La mobilité choisie, c’est par construction celle qui s’opposerait à la mobilité subie de toutes celles et ceux qui sont quotidiennement prisonniers des kilomètres de bouchons congestionnant toujours davantage nos vallées. Si la problématique de la mobilité est sans doute pour beaucoup le point de départ d’une réflexion sur l’opportunité de mettre en place une solution de télétravail, c’est loin d’être la seule dimension déterminante. Le télétravail est un objet social aux contours flous et aux facettes multiples, à l’intersection de plusieurs sphères : personnelle (qualité de vie), professionnelle (management, organisation du travail), sociétale et environnementale (aménagement et cohésion des territoires).

Vers la “démobilité” ?

Du Genevois aux Bauges en passant par la vallée de l’Arve et les bords de lac, la même question s’impose : comment réduire les déplacements pendulaires sur un territoire qui souffre d’un syndrome de congestion chronique aux heures de pointe ? D’autant plus que la seule Haute-Savoie accueille chaque année un solde net de 12 000 nouveaux arrivants, selon l’exécutif départemental. Alors que la problématique de l’engorgement des axes routiers et de la pollution qui en découle devient toujours plus aiguë, le télétravail apparaît comme une alternative à la voiture susceptible de contribuer à réduire le temps et l’argent perdus quotidiennement dans les embouteillages.

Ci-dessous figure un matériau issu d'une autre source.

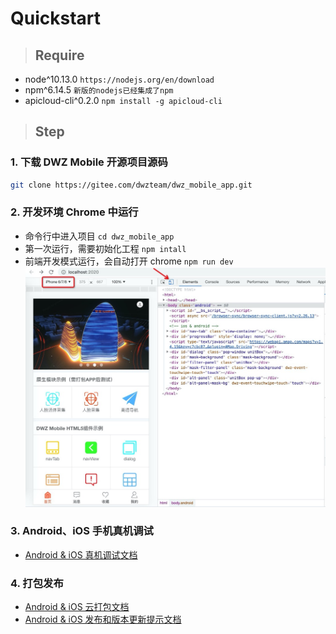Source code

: # Quickstart

> ## Require

- node\^10.13.0 `https://nodejs.org/en/download`
- npm\^6.14.5 `新版的nodejs已经集成了npm`
- apicloud-cli\^0.2.0 `npm install -g apicloud-cli`

> ## Step

### 1. 下载 DWZ Mobile 开源项目源码

```bash
git clone https://gitee.com/dwzteam/dwz_mobile_app.git
```

### 2. 开发环境 Chrome 中运行

- 命令行中进入项目 `cd dwz_mobile_app`
- 第一次运行，需要初始化工程 `npm intall`
- 前端开发模式运行，会自动打开 chrome `npm run dev`
  ![](./_media/readme/app_chrome_dev.jpg)

### 3. Android、iOS 手机真机调试

- [Android & iOS 真机调试文档](/doc/apicloud/package?id=真机调试)

### 4. 打包发布

- [Android & iOS 云打包文档](/doc/apicloud/package?id=云编译)
- [Android & iOS 发布和版本更新提示文档](/doc/apicloud/package?id=发布和版本更新)
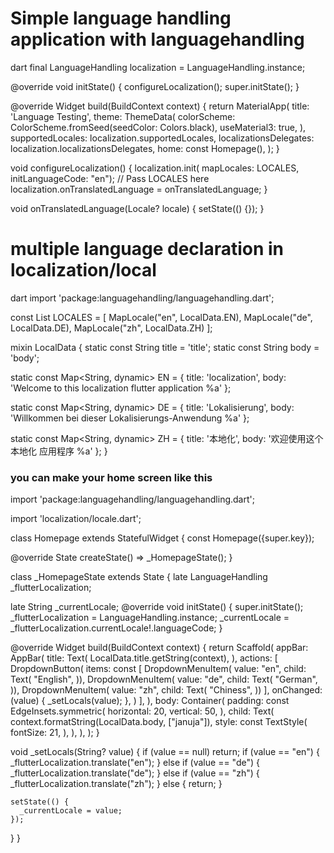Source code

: # Simple language handling application with languagehandling

dart
final LanguageHandling localization = LanguageHandling.instance;

@override
void initState() {
configureLocalization();
super.initState();
}

@override
Widget build(BuildContext context) {
return MaterialApp(
title: 'Language Testing',
theme: ThemeData(
colorScheme: ColorScheme.fromSeed(seedColor: Colors.black),
useMaterial3: true,
),
supportedLocales: localization.supportedLocales,
localizationsDelegates: localization.localizationsDelegates,
home: const Homepage(),
);
}

void configureLocalization() {
localization.init(
mapLocales: LOCALES, initLanguageCode: "en"); // Pass LOCALES here
localization.onTranslatedLanguage = onTranslatedLanguage;
}

void onTranslatedLanguage(Locale? locale) {
setState(() {});
}

# multiple language declaration in localization/local

dart
import 'package:languagehandling/languagehandling.dart';

const List<MapLocale> LOCALES = [
MapLocale("en", LocalData.EN),
MapLocale("de", LocalData.DE),
MapLocale("zh", LocalData.ZH)
];

mixin LocalData {
static const String title = 'title';
static const String body = 'body';

static const Map<String, dynamic> EN = {
title: 'localization',
body: 'Welcome to this localization flutter application %a'
};

static const Map<String, dynamic> DE = {
title: 'Lokalisierung',
body: 'Willkommen bei dieser Lokalisierungs-Anwendung %a'
};

static const Map<String, dynamic> ZH = {
title: '本地化',
body: '欢迎使用这个本地化 应用程序 %a'
};
}

### you can make your home screen like this

import 'package:languagehandling/languagehandling.dart';

import 'localization/locale.dart';

class Homepage extends StatefulWidget {
const Homepage({super.key});

@override
State<Homepage> createState() => \_HomepageState();
}

class \_HomepageState extends State<Homepage> {
late LanguageHandling \_flutterLocalization;

late String \_currentLocale;
@override
void initState() {
super.initState();
\_flutterLocalization = LanguageHandling.instance;
\_currentLocale = \_flutterLocalization.currentLocale!.languageCode;
}

@override
Widget build(BuildContext context) {
return Scaffold(
appBar: AppBar(
title: Text(
LocalData.title.getString(context),
),
actions: [
DropdownButton(
items: const [
DropdownMenuItem(
value: "en",
child: Text(
"English",
)),
DropdownMenuItem(
value: "de",
child: Text(
"German",
)),
DropdownMenuItem(
value: "zh",
child: Text(
"Chiness",
))
],
onChanged: (value) {
\_setLocals(value);
},
)
],
),
body: Container(
padding: const EdgeInsets.symmetric(
horizontal: 20,
vertical: 50,
),
child: Text(
context.formatString(LocalData.body, ["januja"]),
style: const TextStyle(
fontSize: 21,
),
),
),
);
}

void \_setLocals(String? value) {
if (value == null) return;
if (value == "en") {
\_flutterLocalization.translate("en");
} else if (value == "de") {
\_flutterLocalization.translate("de");
} else if (value == "zh") {
\_flutterLocalization.translate("zh");
} else {
return;
}

    setState(() {
      _currentLocale = value;
    });

}
}

```

```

« L’étude sur le développement du télétravail en Pays de Savoie réalisée fin 2017 par Choisir Savoie, en partenariat avec l’IAE, montre que 30 % des salariés prennent leur voiture tous les jours pour aller allumer un ordinateur… Il n’y a aucune valeur ajoutée par rapport au travail qu’ils pourraient effectuer chez eux, indique René Nantua, l’un des animateurs du projet. Au XXIe siècle, cette façon de travailler n’a plus de sens. D’autres études montrent qu’il suffit de réduire le trafic de 6 % à 8 % sur un axe saturé pour que celui-ci redevienne fluide. C’est un objectif atteignable. » L’enjeu, c’est aussi de réduire la volumétrie de tous les trajets. « De mon point de vue, il ne faut pas seulement chercher à supprimer les trajets domicile-travail. Il faut également limiter les déplacements professionnels qui sont souvent longs, chronophages, fatigants et qui exposent au risque routier », précise Olivier Colloc, président du réseau GREEn et directeur du site Decathlon Mountain store.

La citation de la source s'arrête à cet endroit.